··· Material to process

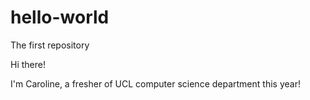 # hello-world
The first repository 

Hi there!

I'm Caroline, a fresher of UCL computer science department this year! 
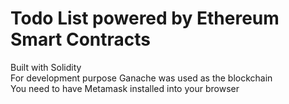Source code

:<h1>Todo List powered by Ethereum Smart Contracts</h1>

Built with Solidity  
For development purpose Ganache was used as the blockchain  
You need to have Metamask installed into your browser
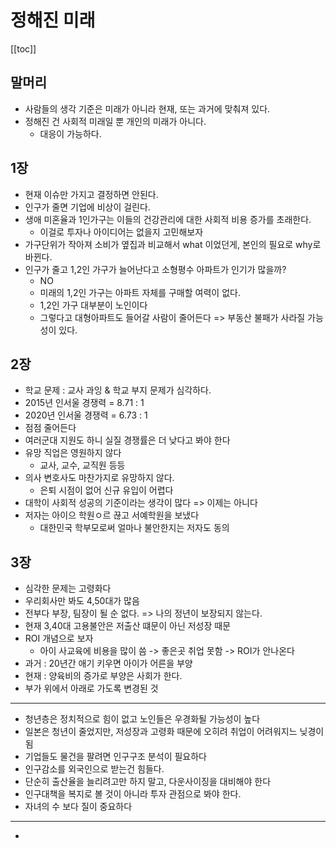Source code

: # 정해진 미래

[[toc]]

## 말머리

- 사람들의 생각 기준은 미래가 아니라 현재, 또는 과거에 맞춰져 있다.
- 정해진 건 사회적 미래일 뿐 개인의 미래가 아니다.
    - 대응이 가능하다.

## 1장

- 현재 이슈만 가지고 결정하면 안된다.
- 인구가 줄면 기업에 비상이 걸린다.
- 생애 미혼율과 1인가구는 이들의 건강관리에 대한 사회적 비용 증가를 초래한다.
    - 이걸로 투자나 아이디어는 없을지 고민해보자
- 가구단위가 작아져 소비가 옆집과 비교해서 what 이었던게, 본인의 필요로 why로 바뀐다.
- 인구가 줄고 1,2인 가구가 늘어난다고 소형평수 아파트가 인기가 많을까?
    - NO
    - 미래의 1,2인 가구는 아파트 자체를 구매할 여력이 없다.
    - 1,2인 가구 대부분이 노인이다
    - 그렇다고 대형아파트도 들어갈 사람이 줄어든다 => 부동산 불패가 사라질 가능성이 있다.

## 2장

- 학교 문제 : 교사 과잉 & 학교 부지 문제가 심각하다.
- 2015년 인서울 경쟁력 = 8.71 : 1
- 2020년 인서울 경쟁력 = 6.73 : 1
- 점점 줄어든다
- 여러군대 지원도 하니 실질 경쟁률은 더 낮다고 봐야 한다
- 유망 직업은 영원하지 않다
    - 교사, 교수, 교직원 등등
- 의사 변호사도 마찬가지로 유망하지 않다.
    - 은퇴 시점이 없어 신규 유입이 어렵다
- 대학이 사회적 성공의 기준이라는 생각이 많다 => 이제는 아니다
- 저자는 아이으 학원ㅇ르 끊고 서예학원을 보냈다
    - 대한민국 학부모로써 얼마나 불안한지는 저자도 동의

## 3장

- 심각한 문제는 고령화다
- 우리회사만 봐도 4,50대가 많음
- 전부다 부장, 팀장이 될 순 없다. => 나의 정년이 보장되지 않는다.
- 현재 3,40대 고용불안은 저출산 떄문이 아닌 저성장 때문
- ROI 개념으로 보자
    - 아이 사교육에 비용을 많이 씀 -> 좋은곳 취업 못함 -> ROI가 안나온다
- 과거 : 20년간 애기 키우면 아이가 어른을 부양
- 현재 : 양육비의 증가로 부양은 사회가 한다.
- 부가 위에서 아래로 가도록 변경된 것

<hr />

- 청년층은 정치적으로 힘이 없고 노인들은 우경화될 가능성이 높다
- 일본은 청년이 줄었지만, 저성장과 고령화 때문에 오히려 취업이 어려워지느 닞경이 됨
- 기업들도 물건을 팔려면 인구구조 분석이 필요하다
- 인구감소를 외국인으로 받는건 힘들다.
- 단순히 출산율을 늘리려고만 하지 말고, 다운사이징을 대비해야 한다
- 인구대책을 복지로 볼 것이 아니라 투자 관점으로 봐야 한다.
- 자녀의 수 보다 질이 중요하다

<hr />

- 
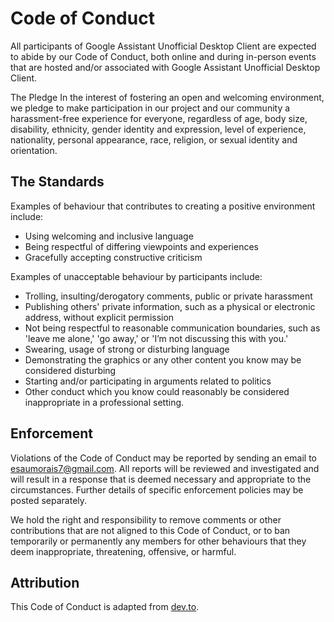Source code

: # Code of Conduct

All participants of Google Assistant Unofficial Desktop Client are expected to abide by our Code of Conduct, both online and during in-person events that are hosted and/or associated with Google Assistant Unofficial Desktop Client.

The Pledge
In the interest of fostering an open and welcoming environment, we pledge to make participation in our project and our community a harassment-free experience for everyone, regardless of age, body size, disability, ethnicity, gender identity and expression, level of experience, nationality, personal appearance, race, religion, or sexual identity and orientation.

## The Standards

Examples of behaviour that contributes to creating a positive environment include:

* Using welcoming and inclusive language
* Being respectful of differing viewpoints and experiences
* Gracefully accepting constructive criticism

Examples of unacceptable behaviour by participants include:

* Trolling, insulting/derogatory comments, public or private harassment
* Publishing others' private information, such as a physical or electronic address, without explicit permission
* Not being respectful to reasonable communication boundaries, such as 'leave me alone,' 'go away,' or 'I’m not discussing this with you.'
* Swearing, usage of strong or disturbing language
* Demonstrating the graphics or any other content you know may be considered disturbing
* Starting and/or participating in arguments related to politics
* Other conduct which you know could reasonably be considered inappropriate in a professional setting.

## Enforcement

Violations of the Code of Conduct may be reported by sending an email to [esaumorais7@gmail.com](mailto:esaumorais7@gmail.com?subject=Google%20Assistant%20Unofficial%20Desktop%20Client's%20Code%20of%20Conduct&body=Hi%2C%20Esa%C3%BA%20%F0%9F%91%8B%20I'd%20like%20to%20report%20a%20violation.). All reports will be reviewed and investigated and will result in a response that is deemed necessary and appropriate to the circumstances. Further details of specific enforcement policies may be posted separately.

We hold the right and responsibility to remove comments or other contributions that are not aligned to this Code of Conduct, or to ban temporarily or permanently any members for other behaviours that they deem inappropriate, threatening, offensive, or harmful.

## Attribution

This Code of Conduct is adapted from [dev.to](https://dev.to/code-of-conduct).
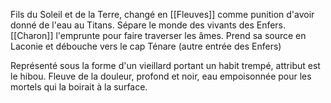 Fils du Soleil et de la Terre, changé en [[Fleuves]] comme punition d'avoir donné de l'eau au Titans. Sépare le monde des vivants des Enfers. 
[[Charon]] l'emprunte pour faire traverser les âmes.
Prend sa source en Laconie et débouche vers le cap Ténare (autre entrée des Enfers)

Représenté sous la forme d'un vieillard portant un habit trempé, attribut est le hibou. Fleuve de la douleur, profond et noir, eau empoisonnée pour les mortels qui la boirait à la surface. 
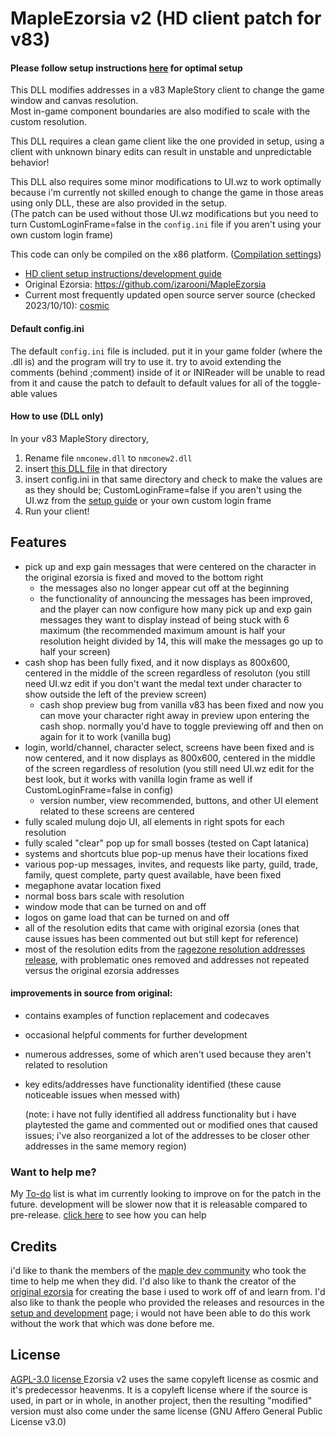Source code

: # MapleEzorsia v2 (HD client patch for v83)
#### Please follow setup instructions [here](https://github.com/444Ro666/MapleEzorsia-v2/wiki/v83%E2%80%90Client%E2%80%90Setup%E2%80%90and%E2%80%90Development%E2%80%90Guide) for optimal setup
This DLL modifies addresses in a v83 MapleStory client to change the game window and canvas resolution.  
Most in-game component boundaries are also modified to scale with the custom resolution. 

This DLL requires a clean game client like the one provided in setup, using a client with unknown binary edits can result in unstable and unpredictable behavior!  

This DLL also requires some minor modifications to UI.wz to work optimally because i'm currently not skilled enough to change the game in those areas using only DLL, these are also provided in the setup.  
(The patch can be used without those UI.wz modifications but you need to turn CustomLoginFrame=false in the `config.ini` file if you aren't using your own custom login frame)

This code can only be compiled on the x86 platform. ([Compilation settings](https://www.mediafire.com/view/6xk7b9bf8qv3gda/buildsettingsEzorsia.png/file))

- [HD client setup instructions/development guide](https://github.com/444Ro666/MapleEzorsia-v2/wiki/v83%E2%80%90Client%E2%80%90Setup%E2%80%90and%E2%80%90Development%E2%80%90Guide)
- Original Ezorsia: https://github.com/izarooni/MapleEzorsia
- Current most frequently updated open source server source (checked 2023/10/10): [cosmic](https://github.com/P0nk/Cosmic)

#### Default config.ini
The default `config.ini` file is included. put it in your game folder (where the .dll is) and the program will try to use it. try to avoid extending the comments (behind ;comment) inside of it or INIReader will be unable to read from it and cause the patch to default to default values for all of the toggle-able values


#### How to use (DLL only)
In your v83 MapleStory directory,  
1. Rename file `nmconew.dll` to `nmconew2.dll`  
2. insert [this DLL file](https://github.com/444Ro666/MapleEzorsia-v2/releases) in that directory
3. insert config.ini in that same directory and check to make the values are as they should be; CustomLoginFrame=false if you aren't using the UI.wz from the [setup guide](https://github.com/444Ro666/MapleEzorsia-v2/wiki/v83%E2%80%90Client%E2%80%90Setup%E2%80%90and%E2%80%90Development%E2%80%90Guide) or your own custom login frame
4. Run your client!

## Features
- pick up and exp gain messages that were centered on the character in the original ezorsia is fixed and moved to the bottom right  
	- the messages also no longer appear cut off at the beginning  
	- the functionality of announcing the messages has been improved, and the player can now configure how many pick up and exp gain messages they want to display	instead of being stuck with 6 maximum (the recommended maximum amount is half your resolution height divided by 14, this will make the messages go up to half your screen)  
- cash shop has been fully fixed, and it now displays as 800x600, centered in the middle of the screen regardless of resoluton (you still need UI.wz edit if you don't want the medal text under character to show outside the left of the preview screen)  
	- cash shop preview bug from vanilla v83 has been fixed and now you can move your character right away in preview upon entering the cash shop. normally you'd have to toggle previewing off and then on again for it to work (vanilla bug)  
- login, world/channel, character select, screens have been fixed and is now centered, and it now displays as 800x600, centered in the middle of the screen regardless of resolution (you still need UI.wz edit for the best look, but it works with vanilla login frame as well if CustomLoginFrame=false in config)  
	- version number, view recommended, buttons, and other UI element related to these screens are centered  
- fully scaled mulung dojo UI, all elements in right spots for each resolution  
- fully scaled "clear" pop up for small bosses (tested on Capt latanica)  
- systems and shortcuts blue pop-up menus have their locations fixed  
- various pop-up messages, invites, and requests like party, guild, trade, family, quest complete, party quest available, have been fixed  
- megaphone avatar location fixed  
- normal boss bars scale with resolution  
- window mode that can be turned on and off  
- logos on game load that can be turned on and off  
- all of the resolution edits that came with original ezorsia (ones that cause issues has been commented out but still kept for reference)  
- most of the resolution edits from the [ragezone resolution addresses release](https://forum.ragezone.com/threads/all-addresses-for-v83-resolution-change.1161938/), with problematic ones removed and addresses not repeated versus the original ezorsia addresses
   


#### improvements in source from original:
- contains examples of function replacement and codecaves  
- occasional helpful comments for further development  
- numerous addresses, some of which aren't used because they aren't related to resolution  
- key edits/addresses have functionality identified (these cause noticeable issues when messed with)


    (note: i have not fully identified all address functionality but i have playtested the game and commented out or modified ones that caused issues; i've also reorganized a lot of the addresses to be closer other addresses in the same memory region)

### Want to help me?
My [To-do](https://github.com/444Ro666/MapleEzorsia-v2/wiki/my-to%E2%80%90do-list) list is what im currently looking to improve on for the patch in the future. development will be slower now that it is releasable compared to pre-release.
[click here](https://github.com/444Ro666/MapleEzorsia-v2/blob/main/CONTRIBUTING.md) to see how you can help


## Credits
i'd like to thank the members of the [maple dev community](https://discord.gg/DU8j6xrW) who took the time to help me when they did. I'd also like to thank the creator of the [original ezorsia](https://github.com/izarooni/MapleEzorsia) for creating the base i used to work off of and learn from. I'd also like to thank the people who provided the releases and resources in the [setup and development](https://github.com/444Ro666/MapleEzorsia-v2/wiki/v83%E2%80%90Client%E2%80%90Setup%E2%80%90and%E2%80%90Development%E2%80%90Guide) page; i would not have been able to do this work without the work that which was done before me.

## License

[ AGPL-3.0 license ](https://github.com/444Ro666/MapleEzorsia-v2/blob/main/LICENSE)  Ezorsia v2 uses the same copyleft license as cosmic and it's predecessor heavenms. It is a copyleft license where if the source is used, in part or in whole, in another project, then the resulting "modified" version must also come under the same license (GNU Affero General Public License v3.0)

······

Description of the task >> Print the lines above from the one with "on Capt latanica)" through the one with "- contains examples", both included, exactly as written and nothing more.

Exercise answer >>
- fully scaled "clear" pop up for small bosses (tested on Capt latanica)  
- systems and shortcuts blue pop-up menus have their locations fixed  
- various pop-up messages, invites, and requests like party, guild, trade, family, quest complete, party quest available, have been fixed  
- megaphone avatar location fixed  
- normal boss bars scale with resolution  
- window mode that can be turned on and off  
- logos on game load that can be turned on and off  
- all of the resolution edits that came with original ezorsia (ones that cause issues has been commented out but still kept for reference)  
- most of the resolution edits from the [ragezone resolution addresses release](https://forum.ragezone.com/threads/all-addresses-for-v83-resolution-change.1161938/), with problematic ones removed and addresses not repeated versus the original ezorsia addresses
   


#### improvements in source from original:
- contains examples of function replacement and codecaves  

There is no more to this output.